Received-SPF: pass (google.com: domain of linux-kernel-owner@vger.kernel.org designates 23.128.96.18 as permitted sender) client-ip=23.128.96.18;
Date:   Tue, 18 Jan 2022 11:09:11 +0100
From:   Peter Zijlstra <peterz@infradead.org>
To:     Peter Oskolkov <posk@posk.io>
Cc:     mingo@redhat.com, tglx@linutronix.de, juri.lelli@redhat.com,
        vincent.guittot@linaro.org, dietmar.eggemann@arm.com,
        rostedt@goodmis.org, bsegall@google.com, mgorman@suse.de,
        bristot@redhat.com, linux-kernel@vger.kernel.org,
        linux-mm@kvack.org, linux-api@vger.kernel.org, x86@kernel.org,
        pjt@google.com, posk@google.com, avagin@google.com,
        jannh@google.com, tdelisle@uwaterloo.ca
Subject: Re: [RFC][PATCH 3/3] sched: User Mode Concurency Groups
Message-ID: <YeaRx9oDp08ABvyU@hirez.programming.kicks-ass.net>
References: <20211214204445.665580974@infradead.org>
 <20211214205358.701701555@infradead.org>
 <20211221171900.GA580323@dev-hv>
 <YeGEM7TP3tekBVEh@hirez.programming.kicks-ass.net>
MIME-Version: 1.0
Content-Type: text/plain; charset=us-ascii
Content-Disposition: inline
In-Reply-To: <YeGEM7TP3tekBVEh@hirez.programming.kicks-ass.net>
Precedence: bulk

On Fri, Jan 14, 2022 at 03:09:55PM +0100, Peter Zijlstra wrote:
> On Tue, Dec 21, 2021 at 05:19:00PM +0000, Peter Oskolkov wrote:

> > What does worry me is that in this wakeup the server calls sys_umcg_wait()
> > with another worker in next_tid, so now the server will have two
> > workers running: the current kernel API seems to allow this to happen.
> > In my patchset the invariant that no more than one worker running
> > per server was enforced by the kernel.
> 
> So one of the things I've started, but didn't finished, is to forward
> port the Proxy-Execution patches to a current kernel and play with the
> PE+UMCG interaction.
> 
> Thinking about that interaction I've ran into that exact problem.
> 
> The 'nice' solution is to actually block the worker, but that's also the
> slow solution :/
> 
> The other solution seems to be to keep kernel state; track the current
> worker associated with the server. I haven't (so far) done that due to
> my futex trauma.
> 
> So yes, the current API can be used to do the wrong thing, but the
> kernel doesn't care and you get to keep the pieces in userspace. And I
> much prefer user pieces over kernel pieces.

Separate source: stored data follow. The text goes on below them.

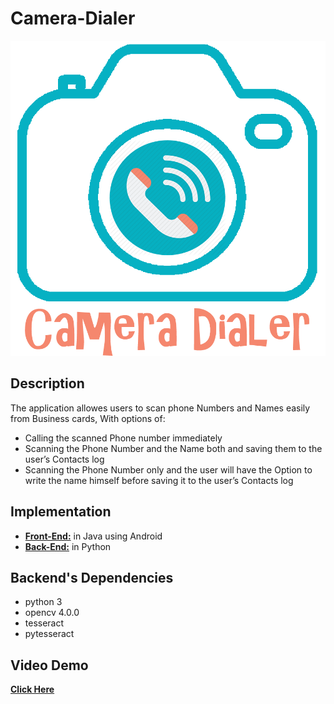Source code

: # Camera-Dialer
![Logo of Camera Dialer](https://github.com/Amira-Fareed/Camera-Dialer/blob/master/Camera%20Dialer/logo_text.png)
## Description

The application allowes users to scan phone Numbers and Names easily from Business cards, With options of:  
- Calling the scanned Phone number immediately  
- Scanning the Phone Number and the Name both and saving them to the user’s Contacts log 
- Scanning the Phone Number only and the user will have the Option to write the name himself before saving it to the user’s Contacts log 

## Implementation 
* **[Front-End:](https://github.com/Amira-Fareed/Camera-Dialer/tree/master/Camera%20Dialer)** in Java using Android
* **[Back-End:](https://github.com/Amira-Fareed/Camera-Dialer/tree/master/Backend)** in Python 
## Backend's Dependencies
* python 3
* opencv 4.0.0
* tesseract
* pytesseract

## Video Demo
**[Click Here](https://github.com)**

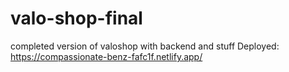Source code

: # valo-shop-final
completed version of valoshop with backend and stuff
Deployed: https://compassionate-benz-fafc1f.netlify.app/
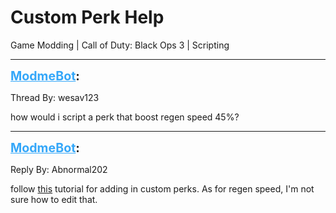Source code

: # Custom Perk Help
Game Modding | Call of Duty: Black Ops 3 | Scripting

---
<strong style="font-size: 1.4em;"><span style="text-decoration: underline;text-decoration-color: #34a7f9;"><span style="color:#34a7f9;">ModmeBot</span></span>:</strong>

<p>Thread By: wesav123<br /><p style="text-align:left;">how would i script a perk that boost regen speed 45%?</p></p>

---
<strong style="font-size: 1.4em;"><span style="text-decoration: underline;text-decoration-color: #34a7f9;"><span style="color:#34a7f9;">ModmeBot</span></span>:</strong>

<p>Reply By: Abnormal202<br /><p style="text-align:left;">follow <a href="http://ugx-mods.com/forum/index.php/topic,14197.0.html">this</a> tutorial for adding in custom perks. As for regen speed, I&#39;m not sure how to edit that.</p></p>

So I think I came up with a 3rd option; since the TID range is 30 bits
(per FUTEX_TID_MASK) we have those same two top bits to play with.

So we write into server::next_tid the tid of the worker we want to wake;
and we currently have it cleared such that we can distinguish between
the case where sys_umcg_wait() returned an error before or after waking
it.

However; we can use one of the 2 remaining bits to indicate the worker
is woken, let's say bit 31. This then has server::next_tid always
containing the current tid, even when the server has a 'spurious' wakeup
for other things.

Then all we need to do is modify the state check when the bit is set to
ensure we don't wake the worker again if we race sys_umcg_wait() with a
worker blocking.

A bit like this, I suppose... (incompete patch in that it relies on a
whole pile of local changes that might or might not live).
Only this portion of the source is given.